Więcej

    Światowe Dni Młodzieży i wnioski po nich

    Światowe Dni Młodzieży zgromadziły w Krakowie — i nie tylko — ponad 2,5 miliona pielgrzymów z całego świata. Przybyli modlili się, śpiewali, tańczyli i sławili Boga w swoich językach i na swoje sposoby. A przy okazji też burzyli kolejne mity i nieporozumienia.
    Niektórzy do Polski jechali z własnym jedzeniem, inni słyszeli z propagandowych jaczejek, że w Polsce panuje dyktatura i terror państwa. Na miejscu się dziwili, że jednak jest wolność i dostępna żywność w przystępnych cenach. Inny się bali rasizmu — i też go nie doświadczyli. Okazało się też, że nawet tak duża rzesza ludzi mogła się cieszyć swoją obecnością i modlić bezpiecznie — policja nie odnotowała rabunków, gwałtów czy aktów terroru, do których co bardziej oderwani od rzeczywistości politycy lewicy każą „przyzwyczaić się”. Polska i Polacy zaprezentowali się od najlepszych stron — gościnności, porządku, bezpieczeństwa i poczucia wspólnoty.
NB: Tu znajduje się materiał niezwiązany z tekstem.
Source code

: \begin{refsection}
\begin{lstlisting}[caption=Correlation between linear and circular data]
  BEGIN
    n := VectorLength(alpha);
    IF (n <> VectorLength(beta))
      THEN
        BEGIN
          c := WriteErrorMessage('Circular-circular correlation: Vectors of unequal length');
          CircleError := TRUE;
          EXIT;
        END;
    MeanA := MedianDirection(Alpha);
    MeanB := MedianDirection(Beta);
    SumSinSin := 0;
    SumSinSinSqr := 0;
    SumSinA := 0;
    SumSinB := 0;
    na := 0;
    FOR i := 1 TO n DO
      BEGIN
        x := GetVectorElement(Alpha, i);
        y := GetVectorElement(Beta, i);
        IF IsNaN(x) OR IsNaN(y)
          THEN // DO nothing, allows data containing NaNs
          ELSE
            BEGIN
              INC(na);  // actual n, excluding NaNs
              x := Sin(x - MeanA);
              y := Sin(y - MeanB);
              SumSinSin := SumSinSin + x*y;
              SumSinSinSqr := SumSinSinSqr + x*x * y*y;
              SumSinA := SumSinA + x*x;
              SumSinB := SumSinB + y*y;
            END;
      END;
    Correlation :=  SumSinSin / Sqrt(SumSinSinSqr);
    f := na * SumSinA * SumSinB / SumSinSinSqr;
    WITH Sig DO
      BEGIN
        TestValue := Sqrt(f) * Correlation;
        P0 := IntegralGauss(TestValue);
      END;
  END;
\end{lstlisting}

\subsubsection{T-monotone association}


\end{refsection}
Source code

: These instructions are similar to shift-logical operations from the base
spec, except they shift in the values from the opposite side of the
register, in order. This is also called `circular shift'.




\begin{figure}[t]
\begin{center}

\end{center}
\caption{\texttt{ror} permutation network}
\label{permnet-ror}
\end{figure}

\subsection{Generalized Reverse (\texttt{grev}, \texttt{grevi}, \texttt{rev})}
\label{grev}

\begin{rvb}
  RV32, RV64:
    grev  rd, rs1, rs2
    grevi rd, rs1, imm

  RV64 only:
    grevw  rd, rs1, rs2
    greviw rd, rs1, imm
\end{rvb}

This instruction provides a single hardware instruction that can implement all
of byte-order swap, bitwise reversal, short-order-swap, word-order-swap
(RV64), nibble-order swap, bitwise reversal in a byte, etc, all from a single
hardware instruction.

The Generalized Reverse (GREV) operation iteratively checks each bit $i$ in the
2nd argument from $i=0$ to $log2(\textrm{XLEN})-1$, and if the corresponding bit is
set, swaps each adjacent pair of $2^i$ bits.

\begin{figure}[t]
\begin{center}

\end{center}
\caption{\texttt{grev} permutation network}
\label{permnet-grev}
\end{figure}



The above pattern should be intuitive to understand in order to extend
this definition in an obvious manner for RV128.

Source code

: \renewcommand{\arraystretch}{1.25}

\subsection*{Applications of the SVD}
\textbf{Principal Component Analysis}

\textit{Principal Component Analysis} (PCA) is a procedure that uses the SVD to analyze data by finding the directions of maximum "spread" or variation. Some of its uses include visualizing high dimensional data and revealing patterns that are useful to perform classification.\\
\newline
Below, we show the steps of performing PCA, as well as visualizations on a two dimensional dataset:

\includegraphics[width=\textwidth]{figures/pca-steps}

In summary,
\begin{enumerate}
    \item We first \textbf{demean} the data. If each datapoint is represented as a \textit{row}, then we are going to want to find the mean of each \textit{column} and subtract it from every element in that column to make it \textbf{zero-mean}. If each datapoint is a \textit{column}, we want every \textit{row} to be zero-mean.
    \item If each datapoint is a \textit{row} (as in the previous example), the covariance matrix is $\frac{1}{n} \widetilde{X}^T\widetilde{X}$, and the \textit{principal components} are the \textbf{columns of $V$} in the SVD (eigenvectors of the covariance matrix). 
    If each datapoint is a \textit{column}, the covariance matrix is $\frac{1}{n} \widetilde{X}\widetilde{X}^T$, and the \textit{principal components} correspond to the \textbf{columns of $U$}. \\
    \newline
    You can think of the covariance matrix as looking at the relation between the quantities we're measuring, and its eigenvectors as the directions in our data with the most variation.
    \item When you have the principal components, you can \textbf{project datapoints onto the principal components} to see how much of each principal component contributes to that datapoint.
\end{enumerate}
    My zaś na Wileńszczyźnie możemy być dumni, że przyczynili się do tego także wolontariusze z Litwy, harcerze biorący udział w służbie medycznej Światowych Dni Młodzieży, nasi przedstawiciele występujący tam z programami artystycznymi — każdy jest też bohaterem tych dni i ten ich wkład w sukces ŚDM należy docenić.